*WORK INSTRUCTION*: Pull out every line in the data that has the string "works" in it.

*Saved entries*:
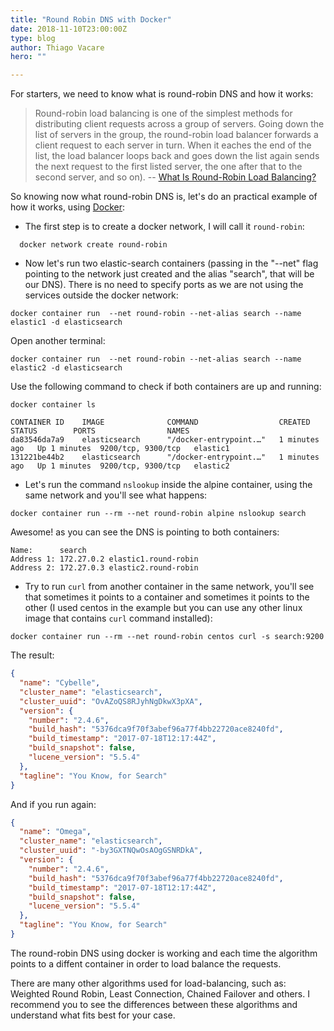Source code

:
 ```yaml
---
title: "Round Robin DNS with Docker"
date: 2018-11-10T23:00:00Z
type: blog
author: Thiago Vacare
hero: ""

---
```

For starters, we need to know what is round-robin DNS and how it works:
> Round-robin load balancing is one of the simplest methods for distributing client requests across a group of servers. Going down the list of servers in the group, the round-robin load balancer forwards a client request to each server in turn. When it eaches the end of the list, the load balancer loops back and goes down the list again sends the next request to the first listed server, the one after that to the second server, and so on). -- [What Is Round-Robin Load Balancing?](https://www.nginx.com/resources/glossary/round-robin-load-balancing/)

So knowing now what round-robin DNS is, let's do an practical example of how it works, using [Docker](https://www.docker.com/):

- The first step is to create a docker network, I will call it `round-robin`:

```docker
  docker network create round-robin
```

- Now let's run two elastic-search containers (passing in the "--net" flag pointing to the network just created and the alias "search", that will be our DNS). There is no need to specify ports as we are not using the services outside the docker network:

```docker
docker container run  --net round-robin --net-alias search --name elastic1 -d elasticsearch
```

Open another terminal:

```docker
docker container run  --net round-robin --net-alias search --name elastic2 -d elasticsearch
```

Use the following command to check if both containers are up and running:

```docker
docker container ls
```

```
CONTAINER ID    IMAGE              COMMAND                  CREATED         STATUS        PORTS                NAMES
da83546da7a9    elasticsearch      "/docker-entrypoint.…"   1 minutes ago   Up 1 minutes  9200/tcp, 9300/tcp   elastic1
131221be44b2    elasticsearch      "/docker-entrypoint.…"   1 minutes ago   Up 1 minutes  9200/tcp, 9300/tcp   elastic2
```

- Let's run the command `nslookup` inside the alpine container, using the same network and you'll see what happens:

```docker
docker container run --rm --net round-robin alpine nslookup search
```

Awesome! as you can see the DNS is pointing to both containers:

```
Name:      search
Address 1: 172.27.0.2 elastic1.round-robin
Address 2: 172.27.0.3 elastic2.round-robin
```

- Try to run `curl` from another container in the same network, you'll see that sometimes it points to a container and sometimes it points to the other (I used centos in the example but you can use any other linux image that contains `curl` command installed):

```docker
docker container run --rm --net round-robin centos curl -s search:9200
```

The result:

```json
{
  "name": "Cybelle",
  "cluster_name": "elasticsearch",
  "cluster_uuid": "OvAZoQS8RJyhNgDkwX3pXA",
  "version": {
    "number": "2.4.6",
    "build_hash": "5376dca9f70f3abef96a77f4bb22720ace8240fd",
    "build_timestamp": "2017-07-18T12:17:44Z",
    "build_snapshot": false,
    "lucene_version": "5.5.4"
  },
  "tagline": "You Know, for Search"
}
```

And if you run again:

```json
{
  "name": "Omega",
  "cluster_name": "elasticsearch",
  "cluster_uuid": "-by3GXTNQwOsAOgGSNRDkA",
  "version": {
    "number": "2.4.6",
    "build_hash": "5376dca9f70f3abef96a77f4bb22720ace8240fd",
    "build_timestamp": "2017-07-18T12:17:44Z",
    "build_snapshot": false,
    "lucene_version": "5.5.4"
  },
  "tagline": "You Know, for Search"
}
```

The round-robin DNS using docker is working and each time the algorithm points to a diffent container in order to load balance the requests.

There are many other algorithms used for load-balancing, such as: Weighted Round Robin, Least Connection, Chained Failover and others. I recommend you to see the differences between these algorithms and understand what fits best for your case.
---
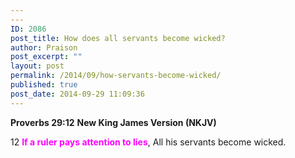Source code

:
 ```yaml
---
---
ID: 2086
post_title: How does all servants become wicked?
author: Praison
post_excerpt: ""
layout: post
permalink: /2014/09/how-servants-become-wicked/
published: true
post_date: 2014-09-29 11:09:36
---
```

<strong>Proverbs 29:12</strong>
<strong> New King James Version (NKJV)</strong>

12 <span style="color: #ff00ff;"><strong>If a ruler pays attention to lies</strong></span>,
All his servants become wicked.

*EXERCISE OUTPUT*:
For starters, we need to know what is round-robin DNS and how it works:
So knowing now what round-robin DNS is, let's do an practical example of how it works, using [Docker](https://www.docker.com/):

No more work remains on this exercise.